1. Compute x_{p} = x mod p, x_{q} = x mod q.
2. If $x_p^{(p-1)/2} \equiv 1\pmod{p}$ and $x_q^{(q-1)/2} \equiv 1\pmod{q}$, then x is a quadratic residue mod N.

===Key generation===

The modulus used in GM encryption is generated in the same manner as in the RSA cryptosystem. (See RSA, key generation for details.)

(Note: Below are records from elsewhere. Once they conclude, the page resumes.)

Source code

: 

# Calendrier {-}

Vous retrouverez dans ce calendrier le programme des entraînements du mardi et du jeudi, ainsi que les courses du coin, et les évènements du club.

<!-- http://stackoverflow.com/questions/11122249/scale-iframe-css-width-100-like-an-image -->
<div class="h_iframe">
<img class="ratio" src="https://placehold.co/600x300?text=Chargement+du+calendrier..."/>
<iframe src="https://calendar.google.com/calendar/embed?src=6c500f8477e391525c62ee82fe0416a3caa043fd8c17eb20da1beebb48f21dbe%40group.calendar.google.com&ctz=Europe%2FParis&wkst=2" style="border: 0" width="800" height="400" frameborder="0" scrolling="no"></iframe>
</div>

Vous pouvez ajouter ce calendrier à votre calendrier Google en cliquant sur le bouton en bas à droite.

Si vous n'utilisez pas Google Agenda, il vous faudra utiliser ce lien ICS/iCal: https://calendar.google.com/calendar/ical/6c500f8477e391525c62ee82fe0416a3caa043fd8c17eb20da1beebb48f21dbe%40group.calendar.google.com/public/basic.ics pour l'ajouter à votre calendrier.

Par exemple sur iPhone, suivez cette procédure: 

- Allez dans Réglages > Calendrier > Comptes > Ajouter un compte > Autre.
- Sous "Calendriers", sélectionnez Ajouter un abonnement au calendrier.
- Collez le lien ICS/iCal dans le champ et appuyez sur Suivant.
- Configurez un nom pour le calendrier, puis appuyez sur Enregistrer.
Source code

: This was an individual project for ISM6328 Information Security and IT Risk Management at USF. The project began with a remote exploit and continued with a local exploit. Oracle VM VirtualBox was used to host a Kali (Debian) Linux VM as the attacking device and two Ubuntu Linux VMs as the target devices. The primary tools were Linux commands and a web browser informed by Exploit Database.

1. Alice generates two distinct large prime numbers p and q, randomly and independently of each other.
2. Alice computes N = p q.
3. She then finds some non-residue x such that the Legendre symbols satisfy $\left(\frac{x}{p}\right)=\left(\frac{x}{q}\right)=-1$ and hence the Jacobi symbol $\left(\frac{x}{N}\right)$ is +1. The value x can for example be found by selecting random values and testing the two Legendre symbols. If p, q = 3 mod 4 (i.e., N is a Blum integer), then the value N − 1 is guaranteed to have the required property.

The public key consists of (x, N). The secret key is the factorization (p, q).

=== Message encryption ===

Suppose Bob wishes to send a message m to Alice:

1. Bob first encodes m as a string of bits (m_{1}, ..., m_{n}).
2. For every bit $m_i$, Bob generates a random value $y_i$ from the group of units modulo N, or $\gcd(y_i,N) = 1$. He outputs the value $c_i = y_i^2 x^{m_i}\pmod{N}$.

Bob sends the ciphertext (c_{1}, ..., c_{n}).

=== Message decryption ===

Alice receives (c_{1}, ..., c_{n}). She can recover m using the following procedure:

1. For each i, using the prime factorization (p, q), Alice determines whether the value c_{i} is a quadratic residue; if so, m_{i} = 0, otherwise m_{i} = 1.

Alice outputs the message m = (m_{1}, ..., m_{n}).

=== Security properties ===

There is a simple reduction from breaking this cryptosystem to the problem of determining whether a random value modulo N with Jacobi symbol +1 is a quadratic residue. If an algorithm A breaks the cryptosystem,
then to determine if a given value x is a quadratic residue modulo N, we test A to see if it can break the cryptosystem using (x,N) as a public key. If x is a non-residue, then A should work properly. However, if x is a residue, then every "ciphertext" will simply be a random quadratic residue, so
A cannot be correct more than half of the time. Furthermore, this problem is random self-reducible, which ensures that for a given N, every public key is just as secure as every other public key.

The GM cryptosystem has homomorphic properties, in the sense that if c_{0}, c_{1} are the encryptions of bits m_{0}, m_{1}, then c_{0}c_{1} mod N will be an encryption of $m_0 \oplus m_1$. For this reason, the GM cryptosystem is sometimes used in more complex cryptographic primitives.